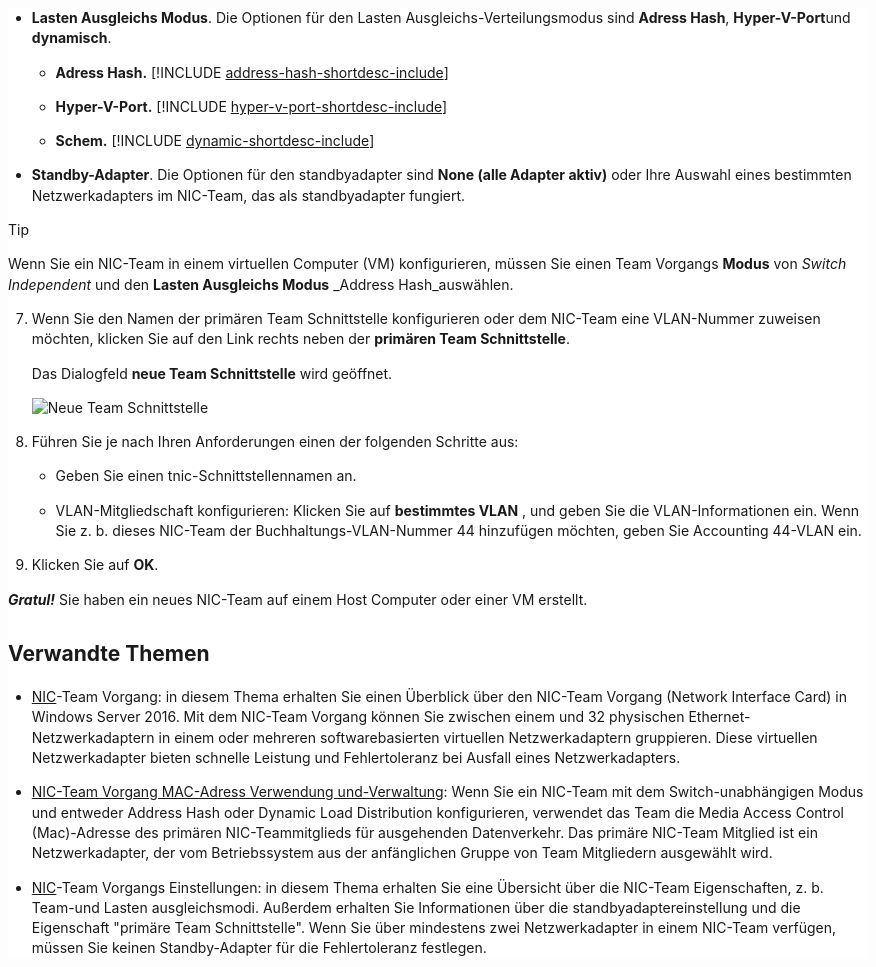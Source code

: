    - **Lasten Ausgleichs Modus**. Die Optionen für den Lasten Ausgleichs-Verteilungsmodus sind **Adress Hash**, **Hyper-V-Port**und **dynamisch**.

     - **Adress Hash.** [!INCLUDE [address-hash-shortdesc-include](../../includes/address-hash-shortdesc-include.md)]

     - **Hyper-V-Port.** [!INCLUDE [hyper-v-port-shortdesc-include](../../includes/hyper-v-port-shortdesc-include.md)]

     - **Schem.** [!INCLUDE [dynamic-shortdesc-include](../../includes/dynamic-shortdesc-include.md)]

   - **Standby-Adapter**. Die Optionen für den standbyadapter sind **None (alle Adapter aktiv)** oder Ihre Auswahl eines bestimmten Netzwerkadapters im NIC-Team, das als standbyadapter fungiert.

   > [!TIP]  
   > Wenn Sie ein NIC-Team in einem virtuellen Computer (VM) konfigurieren, müssen Sie einen Team Vorgangs **Modus** von _Switch Independent_ und den **Lasten Ausgleichs Modus** _Address Hash_auswählen.  

7. Wenn Sie den Namen der primären Team Schnittstelle konfigurieren oder dem NIC-Team eine VLAN-Nummer zuweisen möchten, klicken Sie auf den Link rechts neben der **primären Team Schnittstelle**.  

    Das Dialogfeld **neue Team Schnittstelle** wird geöffnet.

    ![Neue Team Schnittstelle](../../media/Create-a-New-NIC-Team/nict_newteaminterface.jpg)

8. Führen Sie je nach Ihren Anforderungen einen der folgenden Schritte aus:  

   -   Geben Sie einen tnic-Schnittstellennamen an.  

   -   VLAN-Mitgliedschaft konfigurieren: Klicken Sie auf **bestimmtes VLAN** , und geben Sie die VLAN-Informationen ein. Wenn Sie z. b. dieses NIC-Team der Buchhaltungs-VLAN-Nummer 44 hinzufügen möchten, geben Sie Accounting 44-VLAN ein.   

9. Klicken Sie auf **OK**.  

_**Gratul!**_  Sie haben ein neues NIC-Team auf einem Host Computer oder einer VM erstellt.

## <a name="related-topics"></a>Verwandte Themen

- [NIC](NIC-Teaming.md)-Team Vorgang: in diesem Thema erhalten Sie einen Überblick über den NIC-Team Vorgang (Network Interface Card) in Windows Server 2016. Mit dem NIC-Team Vorgang können Sie zwischen einem und 32 physischen Ethernet-Netzwerkadaptern in einem oder mehreren softwarebasierten virtuellen Netzwerkadaptern gruppieren. Diese virtuellen Netzwerkadapter bieten schnelle Leistung und Fehlertoleranz bei Ausfall eines Netzwerkadapters.   

- [NIC-Team Vorgang MAC-Adress Verwendung und-Verwaltung](NIC-Teaming-MAC-Address-Use-and-Management.md): Wenn Sie ein NIC-Team mit dem Switch-unabhängigen Modus und entweder Address Hash oder Dynamic Load Distribution konfigurieren, verwendet das Team die Media Access Control (Mac)-Adresse des primären NIC-Teammitglieds für ausgehenden Datenverkehr. Das primäre NIC-Team Mitglied ist ein Netzwerkadapter, der vom Betriebssystem aus der anfänglichen Gruppe von Team Mitgliedern ausgewählt wird.

- [NIC](nic-teaming-settings.md)-Team Vorgangs Einstellungen: in diesem Thema erhalten Sie eine Übersicht über die NIC-Team Eigenschaften, z. b. Team-und Lasten ausgleichsmodi. Außerdem erhalten Sie Informationen über die standbyadaptereinstellung und die Eigenschaft "primäre Team Schnittstelle". Wenn Sie über mindestens zwei Netzwerkadapter in einem NIC-Team verfügen, müssen Sie keinen Standby-Adapter für die Fehlertoleranz festlegen.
————
» Task to carry out:
Filter the listing above for lines with the word "Thema", and copy each one you find.

» Answer area:
- [NIC](NIC-Teaming.md)-Team Vorgang: in diesem Thema erhalten Sie einen Überblick über den NIC-Team Vorgang (Network Interface Card) in Windows Server 2016. Mit dem NIC-Team Vorgang können Sie zwischen einem und 32 physischen Ethernet-Netzwerkadaptern in einem oder mehreren softwarebasierten virtuellen Netzwerkadaptern gruppieren. Diese virtuellen Netzwerkadapter bieten schnelle Leistung und Fehlertoleranz bei Ausfall eines Netzwerkadapters.   
- [NIC](nic-teaming-settings.md)-Team Vorgangs Einstellungen: in diesem Thema erhalten Sie eine Übersicht über die NIC-Team Eigenschaften, z. b. Team-und Lasten ausgleichsmodi. Außerdem erhalten Sie Informationen über die standbyadaptereinstellung und die Eigenschaft "primäre Team Schnittstelle". Wenn Sie über mindestens zwei Netzwerkadapter in einem NIC-Team verfügen, müssen Sie keinen Standby-Adapter für die Fehlertoleranz festlegen.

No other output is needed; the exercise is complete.